Data section -
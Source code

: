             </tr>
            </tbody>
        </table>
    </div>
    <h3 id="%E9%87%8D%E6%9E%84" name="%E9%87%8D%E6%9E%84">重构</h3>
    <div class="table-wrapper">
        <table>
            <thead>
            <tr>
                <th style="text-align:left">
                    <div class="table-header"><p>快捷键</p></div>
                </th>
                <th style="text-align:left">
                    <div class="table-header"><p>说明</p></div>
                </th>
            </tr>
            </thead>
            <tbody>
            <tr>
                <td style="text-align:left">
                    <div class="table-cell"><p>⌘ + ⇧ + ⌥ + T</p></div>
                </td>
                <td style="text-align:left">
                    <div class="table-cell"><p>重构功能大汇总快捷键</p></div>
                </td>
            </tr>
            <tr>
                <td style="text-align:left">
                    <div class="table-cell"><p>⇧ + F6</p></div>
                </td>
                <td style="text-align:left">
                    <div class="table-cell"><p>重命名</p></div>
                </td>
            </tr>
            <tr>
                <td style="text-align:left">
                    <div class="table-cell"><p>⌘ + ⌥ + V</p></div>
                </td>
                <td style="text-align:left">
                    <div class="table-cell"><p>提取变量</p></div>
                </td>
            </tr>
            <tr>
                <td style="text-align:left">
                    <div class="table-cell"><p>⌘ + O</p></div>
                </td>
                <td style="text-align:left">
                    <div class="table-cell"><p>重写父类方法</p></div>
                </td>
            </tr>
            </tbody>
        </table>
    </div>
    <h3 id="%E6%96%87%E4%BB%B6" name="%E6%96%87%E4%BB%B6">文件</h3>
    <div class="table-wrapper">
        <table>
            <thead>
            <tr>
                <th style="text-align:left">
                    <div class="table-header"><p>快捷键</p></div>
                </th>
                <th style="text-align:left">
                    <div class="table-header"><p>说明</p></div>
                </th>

Exercise - Return each line from the records that includes the word "name".

Answer to this task -
    <h3 id="%E9%87%8D%E6%9E%84" name="%E9%87%8D%E6%9E%84">重构</h3>
    <h3 id="%E6%96%87%E4%BB%B6" name="%E6%96%87%E4%BB%B6">文件</h3>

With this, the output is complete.